I celebrated my one year surgeversary today.

I wrote about this stage of my healing journey in past posts titled Chain of Events and Doctor’s Orders.

People sometimes ask me if I have increased flexibility now.

I did not gain an increase in mobility after the surgery. However, the joints in my operative hand (left hand) now have a better alignment. My left hand lays flatter on a surface now. One of the practical benefits to me is that I find it easier to wash myself – my hand makes greater surface contact for washing my head for example. Another benefit I’ve discovered recently is that my hand now fits into spaces that it did not easily fit into before. I will now slip a mitten onto my left hand with ease. When I wash my dishes, my left hand now fits into an object such as a mug so that I can wash it more thoroughly.
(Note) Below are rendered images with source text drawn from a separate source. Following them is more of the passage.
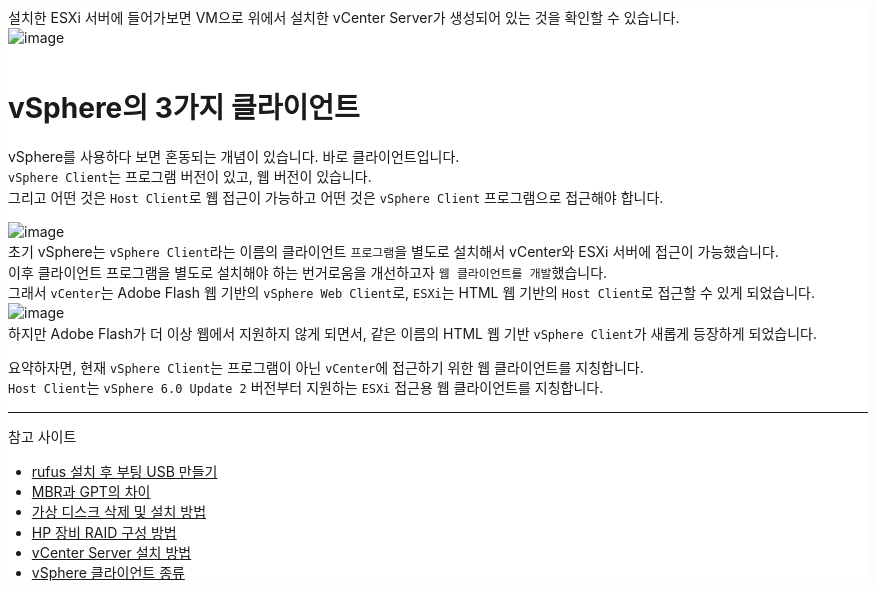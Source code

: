 설치한 ESXi 서버에 들어가보면 VM으로 위에서 설치한 vCenter Server가 생성되어 있는 것을 확인할 수 있습니다.   
![image](https://user-images.githubusercontent.com/43658658/143844926-346aea8b-30e6-4fc4-bcba-e150ef32187a.png)

# vSphere의 3가지 클라이언트

vSphere를 사용하다 보면 혼동되는 개념이 있습니다. 바로 클라이언트입니다.   
`vSphere Client`는 프로그램 버전이 있고, 웹 버전이 있습니다.    
그리고 어떤 것은 `Host Client`로 웹 접근이 가능하고 어떤 것은 `vSphere Client` 프로그램으로 접근해야 합니다.

![image](https://user-images.githubusercontent.com/43658658/143862361-bc5aa883-cb8f-4221-8463-6c321a1c653c.png)   
초기 vSphere는 `vSphere Client`라는 이름의 클라이언트 `프로그램`을 별도로 설치해서 vCenter와 ESXi 서버에 접근이 가능했습니다.   
이후 클라이언트 프로그램을 별도로 설치해야 하는 번거로움을 개선하고자 `웹 클라이언트를 개발`했습니다.   
그래서 `vCenter`는 Adobe Flash 웹 기반의 `vSphere Web Client`로, `ESXi`는 HTML 웹 기반의 `Host Client`로 접근할 수 있게 되었습니다.   
![image](https://user-images.githubusercontent.com/43658658/142873371-18ce738c-a74b-4ec3-888f-a7ece73b70be.png)   
하지만 Adobe Flash가 더 이상 웹에서 지원하지 않게 되면서, 같은 이름의 HTML 웹 기반 `vSphere Client`가 새롭게 등장하게 되었습니다.

요약하자면, 현재 `vSphere Client`는 프로그램이 아닌 `vCenter`에 접근하기 위한 웹 클라이언트를 지칭합니다.   
`Host Client`는 `vSphere 6.0 Update 2` 버전부터 지원하는 `ESXi` 접근용 웹 클라이언트를 지칭합니다.

---

참고 사이트   
- [rufus 설치 후 부팅 USB 만들기](https://blog.akionz.com/74)
- [MBR과 GPT의 차이](https://m.blog.naver.com/kangyh5/221846708215)
- [가상 디스크 삭제 및 설치 방법](https://www.dell.com/support/kbdoc/ko-kr/000139093/a-a-a-dell-a-a-a-a-a-a-a-a-a-a-a-a-a-a-dell-poweredge)
- [HP 장비 RAID 구성 방법](https://soldier5683.tistory.com/29)
- [vCenter Server 설치 방법](https://imbang.net/2019/05/18/vcsa-vcenter-server-appliance-6-5-gui-%EC%84%A4%EC%B9%98-%ED%95%98%EA%B8%B0/)
- [vSphere 클라이언트 종류](https://kb.vmware.com/s/article/2147929)

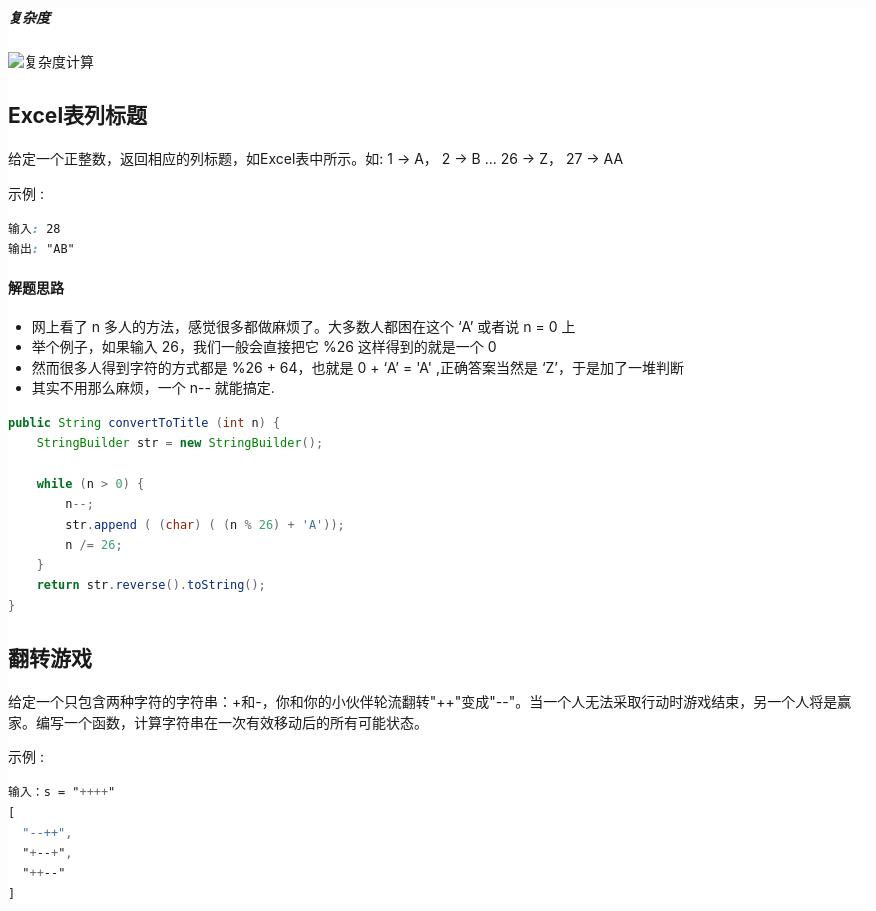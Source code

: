 ##### 复杂度

![复杂度计算](https://img-blog.csdnimg.cn/20191017200357378.png?x-oss-process=image/watermark,type_ZmFuZ3poZW5naGVpdGk,shadow_10,text_aHR0cHM6Ly9ibG9nLmNzZG4ubmV0L3FxXzQzMzc3NzQ5,size_16,color_FFFFFF,t_70)



## Excel表列标题

给定一个正整数，返回相应的列标题，如Excel表中所示。如:
1 -> A，
2 -> B
...
26 -> Z，
27 -> AA

示例 :

```css
输入: 28
输出: "AB"
```

#### 解题思路

- 网上看了 n 多人的方法，感觉很多都做麻烦了。大多数人都困在这个 ‘A’ 或者说 n = 0 上
- 举个例子，如果输入 26，我们一般会直接把它 %26 这样得到的就是一个 0
- 然而很多人得到字符的方式都是 %26 + 64，也就是 0 + ‘A’ = 'A' ,正确答案当然是 ‘Z’，于是加了一堆判断
- 其实不用那么麻烦，一个 n-- 就能搞定.

```java
public String convertToTitle (int n) {
    StringBuilder str = new StringBuilder();

    while (n > 0) {
        n--;
        str.append ( (char) ( (n % 26) + 'A'));
        n /= 26;
    }
    return str.reverse().toString();
}
```



## 翻转游戏

给定一个只包含两种字符的字符串：+和-，你和你的小伙伴轮流翻转"++"变成"--"。当一个人无法采取行动时游戏结束，另一个人将是赢家。编写一个函数，计算字符串在一次有效移动后的所有可能状态。

示例 :

```css
输入：s = "++++"
[
  "--++",
  "+--+",
  "++--"
]
```
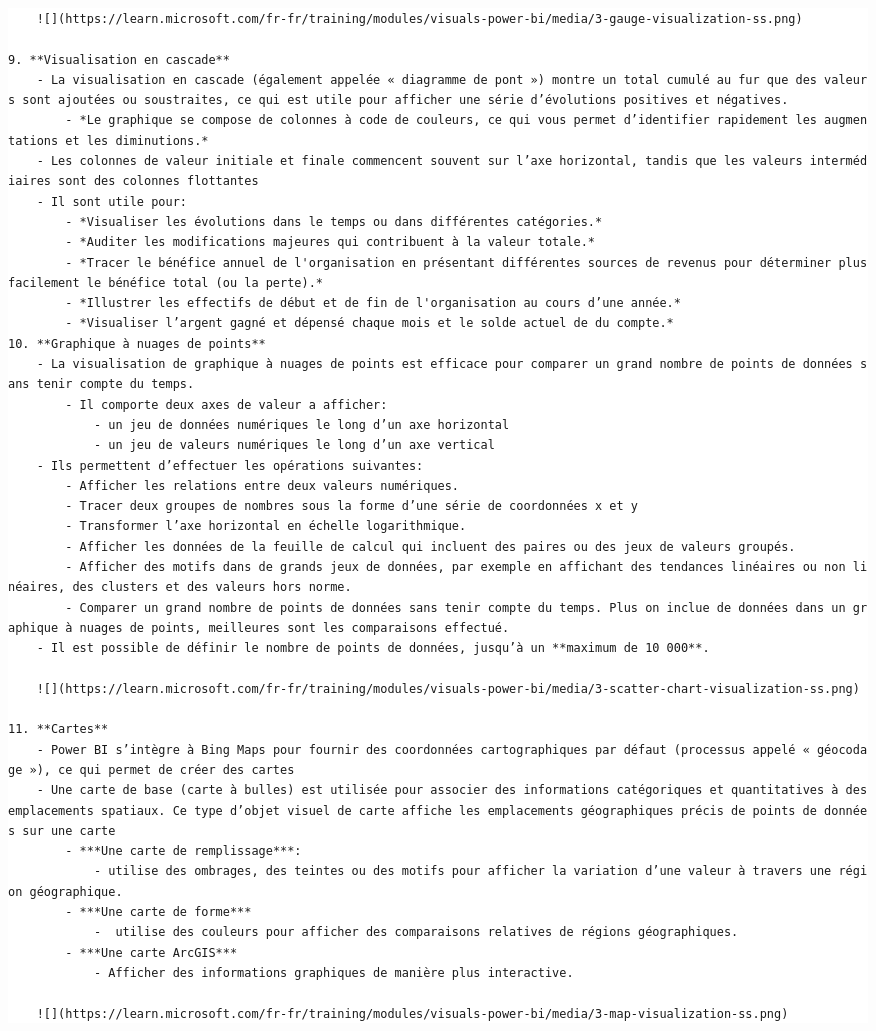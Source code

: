         ![](https://learn.microsoft.com/fr-fr/training/modules/visuals-power-bi/media/3-gauge-visualization-ss.png)
    
    9. **Visualisation en cascade**
        - La visualisation en cascade (également appelée « diagramme de pont ») montre un total cumulé au fur que des valeurs sont ajoutées ou soustraites, ce qui est utile pour afficher une série d’évolutions positives et négatives. 
            - *Le graphique se compose de colonnes à code de couleurs, ce qui vous permet d’identifier rapidement les augmentations et les diminutions.* 
        - Les colonnes de valeur initiale et finale commencent souvent sur l’axe horizontal, tandis que les valeurs intermédiaires sont des colonnes flottantes
        - Il sont utile pour: 
            - *Visualiser les évolutions dans le temps ou dans différentes catégories.*
            - *Auditer les modifications majeures qui contribuent à la valeur totale.*
            - *Tracer le bénéfice annuel de l'organisation en présentant différentes sources de revenus pour déterminer plus facilement le bénéfice total (ou la perte).*
            - *Illustrer les effectifs de début et de fin de l'organisation au cours d’une année.*
            - *Visualiser l’argent gagné et dépensé chaque mois et le solde actuel de du compte.*
    10. **Graphique à nuages de points** 
        - La visualisation de graphique à nuages de points est efficace pour comparer un grand nombre de points de données sans tenir compte du temps.
            - Il comporte deux axes de valeur a afficher: 
                - un jeu de données numériques le long d’un axe horizontal
                - un jeu de valeurs numériques le long d’un axe vertical
        - Ils permettent d’effectuer les opérations suivantes:
            - Afficher les relations entre deux valeurs numériques.
            - Tracer deux groupes de nombres sous la forme d’une série de coordonnées x et y
            - Transformer l’axe horizontal en échelle logarithmique.
            - Afficher les données de la feuille de calcul qui incluent des paires ou des jeux de valeurs groupés.
            - Afficher des motifs dans de grands jeux de données, par exemple en affichant des tendances linéaires ou non linéaires, des clusters et des valeurs hors norme.
            - Comparer un grand nombre de points de données sans tenir compte du temps. Plus on inclue de données dans un graphique à nuages de points, meilleures sont les comparaisons effectué.
        - Il est possible de définir le nombre de points de données, jusqu’à un **maximum de 10 000**.

        ![](https://learn.microsoft.com/fr-fr/training/modules/visuals-power-bi/media/3-scatter-chart-visualization-ss.png)
    
    11. **Cartes**
        - Power BI s’intègre à Bing Maps pour fournir des coordonnées cartographiques par défaut (processus appelé « géocodage »), ce qui permet de créer des cartes
        - Une carte de base (carte à bulles) est utilisée pour associer des informations catégoriques et quantitatives à des emplacements spatiaux. Ce type d’objet visuel de carte affiche les emplacements géographiques précis de points de données sur une carte
            - ***Une carte de remplissage***:
                - utilise des ombrages, des teintes ou des motifs pour afficher la variation d’une valeur à travers une région géographique.
            - ***Une carte de forme***
                -  utilise des couleurs pour afficher des comparaisons relatives de régions géographiques. 
            - ***Une carte ArcGIS*** 
                - Afficher des informations graphiques de manière plus interactive.

        ![](https://learn.microsoft.com/fr-fr/training/modules/visuals-power-bi/media/3-map-visualization-ss.png)
    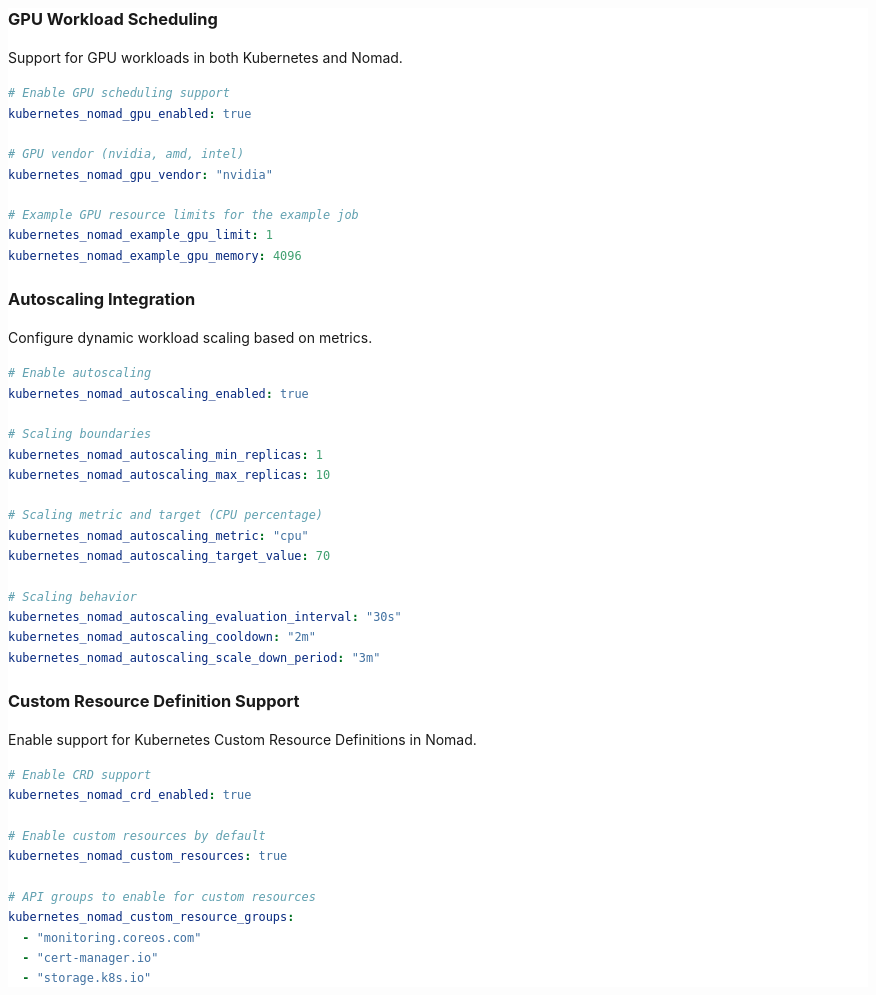 ### GPU Workload Scheduling

Support for GPU workloads in both Kubernetes and Nomad.

```yaml
# Enable GPU scheduling support
kubernetes_nomad_gpu_enabled: true

# GPU vendor (nvidia, amd, intel)
kubernetes_nomad_gpu_vendor: "nvidia"

# Example GPU resource limits for the example job
kubernetes_nomad_example_gpu_limit: 1
kubernetes_nomad_example_gpu_memory: 4096
```

### Autoscaling Integration

Configure dynamic workload scaling based on metrics.

```yaml
# Enable autoscaling
kubernetes_nomad_autoscaling_enabled: true

# Scaling boundaries
kubernetes_nomad_autoscaling_min_replicas: 1
kubernetes_nomad_autoscaling_max_replicas: 10

# Scaling metric and target (CPU percentage)
kubernetes_nomad_autoscaling_metric: "cpu"
kubernetes_nomad_autoscaling_target_value: 70

# Scaling behavior
kubernetes_nomad_autoscaling_evaluation_interval: "30s"
kubernetes_nomad_autoscaling_cooldown: "2m"
kubernetes_nomad_autoscaling_scale_down_period: "3m"
```

### Custom Resource Definition Support

Enable support for Kubernetes Custom Resource Definitions in Nomad.

```yaml
# Enable CRD support
kubernetes_nomad_crd_enabled: true

# Enable custom resources by default
kubernetes_nomad_custom_resources: true

# API groups to enable for custom resources
kubernetes_nomad_custom_resource_groups:
  - "monitoring.coreos.com"
  - "cert-manager.io"
  - "storage.k8s.io"
```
My right hand will not fit into the same space, at least not easily, as the MCP joints stick out too much and the ulnar deviation of my fingers is too severe.

This afternoon I noticed some change in a deep and narrow cubbyhole in my car. Normally my hands would not fit into the hole; I would have to use a long implement to get the change out. However, today I discovered that my left hand actually fit into the space and I retrieved the change without any implement!

It’s not that it took an entire year for my hand to heal enough that I could do these things again. It’s that I have become so used to my hands not functioning that way that I didn’t even think to try until recently.

I still feel a kind of numbness in a certain area on the back of my left hand. The surgeon had to cut through a lot of nerve fibres to get to the joints, and I think many of them are still healing, repairing themselves, even after a year. Sometimes I feel a sensation that feels like a healing energy in my hand.

On my one year surgeversary date, I wish you all to Live Long and Prosper!

Wearing the outrigger splint

Last year: Wearing the outrigger splint
From “Next stage of the healing journey”

Live long and prosper!

One year later: Live long and prosper!